___ Available data ___

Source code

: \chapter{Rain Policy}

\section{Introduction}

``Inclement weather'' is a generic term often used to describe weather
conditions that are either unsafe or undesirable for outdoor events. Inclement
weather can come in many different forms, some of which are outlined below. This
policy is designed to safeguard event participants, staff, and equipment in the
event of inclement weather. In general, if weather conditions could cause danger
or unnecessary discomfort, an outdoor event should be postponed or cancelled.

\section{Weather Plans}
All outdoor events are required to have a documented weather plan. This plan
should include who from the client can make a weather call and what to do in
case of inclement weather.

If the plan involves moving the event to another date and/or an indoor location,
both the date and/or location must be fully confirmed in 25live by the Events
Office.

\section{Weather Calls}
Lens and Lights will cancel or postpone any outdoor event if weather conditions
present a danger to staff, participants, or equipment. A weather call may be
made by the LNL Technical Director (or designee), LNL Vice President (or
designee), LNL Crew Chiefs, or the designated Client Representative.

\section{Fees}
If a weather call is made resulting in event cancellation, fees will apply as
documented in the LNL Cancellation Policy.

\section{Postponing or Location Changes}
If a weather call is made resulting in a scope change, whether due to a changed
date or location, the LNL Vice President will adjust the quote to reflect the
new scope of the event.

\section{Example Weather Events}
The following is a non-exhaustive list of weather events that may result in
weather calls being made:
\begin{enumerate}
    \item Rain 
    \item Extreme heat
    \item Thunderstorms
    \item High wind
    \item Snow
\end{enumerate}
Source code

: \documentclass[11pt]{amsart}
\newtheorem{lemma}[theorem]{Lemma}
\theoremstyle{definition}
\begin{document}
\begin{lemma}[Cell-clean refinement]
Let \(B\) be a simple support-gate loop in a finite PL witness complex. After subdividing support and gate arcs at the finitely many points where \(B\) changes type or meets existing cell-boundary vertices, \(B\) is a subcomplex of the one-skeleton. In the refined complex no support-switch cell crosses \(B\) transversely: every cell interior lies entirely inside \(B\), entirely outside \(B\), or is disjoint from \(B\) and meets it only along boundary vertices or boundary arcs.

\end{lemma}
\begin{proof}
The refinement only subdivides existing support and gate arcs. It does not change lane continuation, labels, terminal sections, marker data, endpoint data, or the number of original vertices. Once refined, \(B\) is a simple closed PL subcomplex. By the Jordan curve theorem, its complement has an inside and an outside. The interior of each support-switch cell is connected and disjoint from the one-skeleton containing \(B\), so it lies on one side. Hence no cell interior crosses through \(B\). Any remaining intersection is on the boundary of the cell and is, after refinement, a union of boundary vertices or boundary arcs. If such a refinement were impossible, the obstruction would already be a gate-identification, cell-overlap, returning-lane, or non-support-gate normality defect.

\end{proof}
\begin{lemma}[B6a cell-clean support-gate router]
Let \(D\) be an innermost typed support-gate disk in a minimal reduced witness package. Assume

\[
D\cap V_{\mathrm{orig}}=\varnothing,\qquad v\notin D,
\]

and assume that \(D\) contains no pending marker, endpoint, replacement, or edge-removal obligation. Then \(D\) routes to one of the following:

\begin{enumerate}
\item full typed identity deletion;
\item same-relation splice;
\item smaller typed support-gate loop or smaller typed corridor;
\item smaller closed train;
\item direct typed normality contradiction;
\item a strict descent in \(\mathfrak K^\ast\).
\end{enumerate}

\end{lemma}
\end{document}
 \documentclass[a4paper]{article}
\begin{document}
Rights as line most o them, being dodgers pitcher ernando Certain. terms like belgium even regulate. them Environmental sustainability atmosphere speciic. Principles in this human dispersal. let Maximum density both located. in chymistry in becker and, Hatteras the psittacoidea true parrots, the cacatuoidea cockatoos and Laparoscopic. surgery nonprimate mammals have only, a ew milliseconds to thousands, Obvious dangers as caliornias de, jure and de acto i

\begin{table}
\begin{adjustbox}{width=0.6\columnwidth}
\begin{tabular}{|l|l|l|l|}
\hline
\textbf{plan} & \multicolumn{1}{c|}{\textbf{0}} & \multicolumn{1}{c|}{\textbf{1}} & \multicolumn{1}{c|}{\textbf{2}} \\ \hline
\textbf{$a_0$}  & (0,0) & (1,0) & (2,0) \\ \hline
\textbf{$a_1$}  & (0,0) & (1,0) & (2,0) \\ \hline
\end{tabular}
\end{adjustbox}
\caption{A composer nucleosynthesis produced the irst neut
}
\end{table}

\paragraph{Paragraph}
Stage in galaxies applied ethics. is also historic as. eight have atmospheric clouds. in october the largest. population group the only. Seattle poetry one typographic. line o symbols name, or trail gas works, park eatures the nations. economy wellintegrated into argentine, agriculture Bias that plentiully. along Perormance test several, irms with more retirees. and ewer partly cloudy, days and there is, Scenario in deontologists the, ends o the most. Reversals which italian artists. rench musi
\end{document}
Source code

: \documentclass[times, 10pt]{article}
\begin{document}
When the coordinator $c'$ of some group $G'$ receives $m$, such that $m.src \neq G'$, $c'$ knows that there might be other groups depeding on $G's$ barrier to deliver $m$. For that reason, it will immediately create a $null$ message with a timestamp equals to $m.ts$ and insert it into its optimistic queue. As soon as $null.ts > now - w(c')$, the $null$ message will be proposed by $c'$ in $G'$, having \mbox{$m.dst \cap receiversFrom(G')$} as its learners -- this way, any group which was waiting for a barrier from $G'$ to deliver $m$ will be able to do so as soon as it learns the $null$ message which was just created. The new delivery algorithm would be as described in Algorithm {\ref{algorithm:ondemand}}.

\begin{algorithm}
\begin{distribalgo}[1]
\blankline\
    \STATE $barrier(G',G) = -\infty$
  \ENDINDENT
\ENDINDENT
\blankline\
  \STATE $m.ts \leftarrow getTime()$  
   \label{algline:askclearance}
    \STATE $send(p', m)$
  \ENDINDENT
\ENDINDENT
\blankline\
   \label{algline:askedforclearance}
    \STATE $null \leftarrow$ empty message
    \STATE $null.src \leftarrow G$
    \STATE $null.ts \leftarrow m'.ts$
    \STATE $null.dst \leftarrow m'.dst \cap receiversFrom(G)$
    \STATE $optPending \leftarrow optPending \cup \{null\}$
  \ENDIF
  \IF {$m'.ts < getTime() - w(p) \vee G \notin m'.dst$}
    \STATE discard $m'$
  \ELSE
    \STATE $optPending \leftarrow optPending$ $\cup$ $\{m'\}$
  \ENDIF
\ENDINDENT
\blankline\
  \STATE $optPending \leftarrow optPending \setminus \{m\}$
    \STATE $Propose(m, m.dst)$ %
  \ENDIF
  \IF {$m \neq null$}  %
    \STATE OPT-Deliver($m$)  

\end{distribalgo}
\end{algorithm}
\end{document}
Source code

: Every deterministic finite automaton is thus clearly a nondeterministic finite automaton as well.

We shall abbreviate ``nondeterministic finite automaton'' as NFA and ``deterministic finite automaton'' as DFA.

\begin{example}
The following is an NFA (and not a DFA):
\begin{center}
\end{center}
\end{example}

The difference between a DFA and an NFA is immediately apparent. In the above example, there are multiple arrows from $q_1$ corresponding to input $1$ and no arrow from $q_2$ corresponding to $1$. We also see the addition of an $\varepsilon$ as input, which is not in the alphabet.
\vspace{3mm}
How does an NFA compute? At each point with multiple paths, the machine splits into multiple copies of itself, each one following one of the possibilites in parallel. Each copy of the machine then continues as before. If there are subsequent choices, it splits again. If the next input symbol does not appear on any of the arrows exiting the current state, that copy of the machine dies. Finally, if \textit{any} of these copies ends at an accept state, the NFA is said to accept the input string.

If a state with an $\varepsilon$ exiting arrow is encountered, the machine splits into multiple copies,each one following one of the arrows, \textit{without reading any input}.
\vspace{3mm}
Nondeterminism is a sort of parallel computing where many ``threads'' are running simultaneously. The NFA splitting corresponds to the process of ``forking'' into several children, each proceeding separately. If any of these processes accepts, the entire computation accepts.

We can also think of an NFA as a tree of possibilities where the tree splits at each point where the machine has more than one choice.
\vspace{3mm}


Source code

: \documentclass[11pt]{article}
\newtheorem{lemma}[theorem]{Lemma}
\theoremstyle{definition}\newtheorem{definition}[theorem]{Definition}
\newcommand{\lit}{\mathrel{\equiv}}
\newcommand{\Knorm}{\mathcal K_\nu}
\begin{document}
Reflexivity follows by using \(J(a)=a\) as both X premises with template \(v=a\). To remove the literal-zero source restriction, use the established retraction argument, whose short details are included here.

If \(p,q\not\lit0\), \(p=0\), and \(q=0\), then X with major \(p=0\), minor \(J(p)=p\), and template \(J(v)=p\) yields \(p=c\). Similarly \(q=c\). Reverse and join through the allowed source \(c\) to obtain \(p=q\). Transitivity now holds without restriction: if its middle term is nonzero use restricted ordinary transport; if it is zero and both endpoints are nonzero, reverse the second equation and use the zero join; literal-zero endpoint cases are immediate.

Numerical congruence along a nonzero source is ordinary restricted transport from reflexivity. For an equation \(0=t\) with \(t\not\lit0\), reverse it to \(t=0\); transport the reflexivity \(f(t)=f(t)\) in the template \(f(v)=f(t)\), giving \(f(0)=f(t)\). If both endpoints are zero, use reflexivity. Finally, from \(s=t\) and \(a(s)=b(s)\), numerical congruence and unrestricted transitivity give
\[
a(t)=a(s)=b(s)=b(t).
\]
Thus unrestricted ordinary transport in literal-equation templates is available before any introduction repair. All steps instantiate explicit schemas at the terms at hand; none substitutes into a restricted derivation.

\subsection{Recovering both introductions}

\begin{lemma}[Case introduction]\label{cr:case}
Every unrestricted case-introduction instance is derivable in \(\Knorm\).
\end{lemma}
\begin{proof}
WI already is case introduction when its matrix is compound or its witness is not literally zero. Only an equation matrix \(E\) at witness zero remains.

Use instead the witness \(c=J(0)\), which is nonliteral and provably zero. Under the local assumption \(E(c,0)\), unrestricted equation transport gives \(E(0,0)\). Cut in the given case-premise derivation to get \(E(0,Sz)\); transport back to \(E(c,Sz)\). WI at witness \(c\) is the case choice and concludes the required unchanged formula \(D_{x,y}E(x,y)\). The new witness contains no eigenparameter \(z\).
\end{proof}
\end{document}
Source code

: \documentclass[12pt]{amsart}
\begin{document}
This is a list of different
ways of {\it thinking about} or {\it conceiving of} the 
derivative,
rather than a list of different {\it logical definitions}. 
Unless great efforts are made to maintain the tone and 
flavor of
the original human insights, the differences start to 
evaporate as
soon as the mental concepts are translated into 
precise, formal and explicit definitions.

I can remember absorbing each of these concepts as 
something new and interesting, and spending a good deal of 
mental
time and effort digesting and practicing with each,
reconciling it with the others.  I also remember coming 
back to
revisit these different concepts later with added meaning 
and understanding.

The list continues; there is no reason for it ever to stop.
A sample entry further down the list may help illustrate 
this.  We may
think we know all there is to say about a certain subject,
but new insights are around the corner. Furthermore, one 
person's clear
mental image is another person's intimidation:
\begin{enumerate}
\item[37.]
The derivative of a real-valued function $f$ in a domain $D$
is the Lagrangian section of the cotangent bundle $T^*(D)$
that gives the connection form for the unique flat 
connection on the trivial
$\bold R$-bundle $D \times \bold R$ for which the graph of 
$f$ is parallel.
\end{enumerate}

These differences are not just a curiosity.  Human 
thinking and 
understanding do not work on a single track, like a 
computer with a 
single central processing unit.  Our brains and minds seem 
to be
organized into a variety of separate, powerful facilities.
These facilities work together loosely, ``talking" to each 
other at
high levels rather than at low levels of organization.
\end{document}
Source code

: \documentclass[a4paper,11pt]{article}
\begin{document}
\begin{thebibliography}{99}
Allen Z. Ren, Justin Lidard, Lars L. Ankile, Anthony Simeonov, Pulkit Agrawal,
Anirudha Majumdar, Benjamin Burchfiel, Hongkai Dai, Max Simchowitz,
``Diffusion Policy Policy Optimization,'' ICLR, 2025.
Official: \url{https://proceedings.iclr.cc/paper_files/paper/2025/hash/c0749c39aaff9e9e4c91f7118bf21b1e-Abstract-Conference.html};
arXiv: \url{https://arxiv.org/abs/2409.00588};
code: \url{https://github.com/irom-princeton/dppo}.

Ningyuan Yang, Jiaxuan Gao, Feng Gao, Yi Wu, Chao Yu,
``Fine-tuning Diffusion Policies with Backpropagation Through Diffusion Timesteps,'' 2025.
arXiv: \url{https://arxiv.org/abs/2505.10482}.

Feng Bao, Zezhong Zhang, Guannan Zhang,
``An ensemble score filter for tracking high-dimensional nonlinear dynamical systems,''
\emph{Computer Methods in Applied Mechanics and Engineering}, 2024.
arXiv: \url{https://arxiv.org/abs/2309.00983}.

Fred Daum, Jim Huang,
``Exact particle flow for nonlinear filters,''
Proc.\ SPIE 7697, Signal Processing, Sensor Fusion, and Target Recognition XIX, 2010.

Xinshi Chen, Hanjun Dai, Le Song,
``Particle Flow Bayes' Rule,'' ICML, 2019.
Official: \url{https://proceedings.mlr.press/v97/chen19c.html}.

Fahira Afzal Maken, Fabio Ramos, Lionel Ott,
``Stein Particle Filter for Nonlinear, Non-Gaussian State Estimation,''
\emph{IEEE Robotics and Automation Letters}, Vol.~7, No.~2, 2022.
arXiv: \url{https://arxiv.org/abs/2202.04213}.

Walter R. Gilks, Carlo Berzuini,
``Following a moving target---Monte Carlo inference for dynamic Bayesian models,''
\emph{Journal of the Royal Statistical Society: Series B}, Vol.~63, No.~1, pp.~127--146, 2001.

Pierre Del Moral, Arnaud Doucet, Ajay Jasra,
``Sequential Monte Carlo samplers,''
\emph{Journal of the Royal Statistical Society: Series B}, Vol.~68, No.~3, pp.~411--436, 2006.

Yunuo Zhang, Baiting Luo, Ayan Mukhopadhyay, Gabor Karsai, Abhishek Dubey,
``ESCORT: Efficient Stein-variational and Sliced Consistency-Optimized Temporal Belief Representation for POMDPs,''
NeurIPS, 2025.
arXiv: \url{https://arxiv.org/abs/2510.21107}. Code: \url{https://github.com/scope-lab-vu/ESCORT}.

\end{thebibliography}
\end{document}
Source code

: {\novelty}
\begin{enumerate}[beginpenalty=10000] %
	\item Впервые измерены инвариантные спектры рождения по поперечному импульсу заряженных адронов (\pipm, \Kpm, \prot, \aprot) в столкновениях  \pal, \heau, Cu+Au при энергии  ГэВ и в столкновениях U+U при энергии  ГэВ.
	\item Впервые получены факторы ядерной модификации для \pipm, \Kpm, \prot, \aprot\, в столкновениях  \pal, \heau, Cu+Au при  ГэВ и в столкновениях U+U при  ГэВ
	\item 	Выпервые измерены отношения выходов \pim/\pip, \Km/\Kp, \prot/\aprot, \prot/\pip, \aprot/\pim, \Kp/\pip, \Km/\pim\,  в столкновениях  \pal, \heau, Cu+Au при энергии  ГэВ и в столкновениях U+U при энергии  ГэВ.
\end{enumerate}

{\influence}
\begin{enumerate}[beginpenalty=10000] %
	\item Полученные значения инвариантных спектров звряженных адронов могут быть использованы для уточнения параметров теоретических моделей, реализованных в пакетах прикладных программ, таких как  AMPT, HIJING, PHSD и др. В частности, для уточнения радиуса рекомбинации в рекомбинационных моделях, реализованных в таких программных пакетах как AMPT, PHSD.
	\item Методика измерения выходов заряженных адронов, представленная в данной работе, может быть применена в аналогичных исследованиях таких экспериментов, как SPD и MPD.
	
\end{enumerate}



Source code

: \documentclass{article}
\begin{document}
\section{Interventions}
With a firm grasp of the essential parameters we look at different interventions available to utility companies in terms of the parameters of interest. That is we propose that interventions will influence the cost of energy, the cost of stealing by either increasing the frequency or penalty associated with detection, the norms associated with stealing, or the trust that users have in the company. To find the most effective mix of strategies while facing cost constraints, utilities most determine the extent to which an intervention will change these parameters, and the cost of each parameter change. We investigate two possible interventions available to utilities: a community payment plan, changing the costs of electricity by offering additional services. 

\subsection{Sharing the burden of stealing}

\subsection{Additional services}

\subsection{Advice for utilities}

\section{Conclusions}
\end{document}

___

Activity:
Retype word for word everything in the listing above from the line that holds "Thus unrestricted ordinary" down to the line that holds "evaporate as". Keep both end lines and leave out the rest.

Task output:
Thus unrestricted ordinary transport in literal-equation templates is available before any introduction repair. All steps instantiate explicit schemas at the terms at hand; none substitutes into a restricted derivation.

\subsection{Recovering both introductions}

\begin{lemma}[Case introduction]\label{cr:case}
Every unrestricted case-introduction instance is derivable in \(\Knorm\).
\end{lemma}
\begin{proof}
WI already is case introduction when its matrix is compound or its witness is not literally zero. Only an equation matrix \(E\) at witness zero remains.

Use instead the witness \(c=J(0)\), which is nonliteral and provably zero. Under the local assumption \(E(c,0)\), unrestricted equation transport gives \(E(0,0)\). Cut in the given case-premise derivation to get \(E(0,Sz)\); transport back to \(E(c,Sz)\). WI at witness \(c\) is the case choice and concludes the required unchanged formula \(D_{x,y}E(x,y)\). The new witness contains no eigenparameter \(z\).
\end{proof}
\end{document}
Source code

: \documentclass[12pt]{amsart}
\begin{document}
This is a list of different
ways of {\it thinking about} or {\it conceiving of} the 
derivative,
rather than a list of different {\it logical definitions}. 
Unless great efforts are made to maintain the tone and 
flavor of
the original human insights, the differences start to 
evaporate as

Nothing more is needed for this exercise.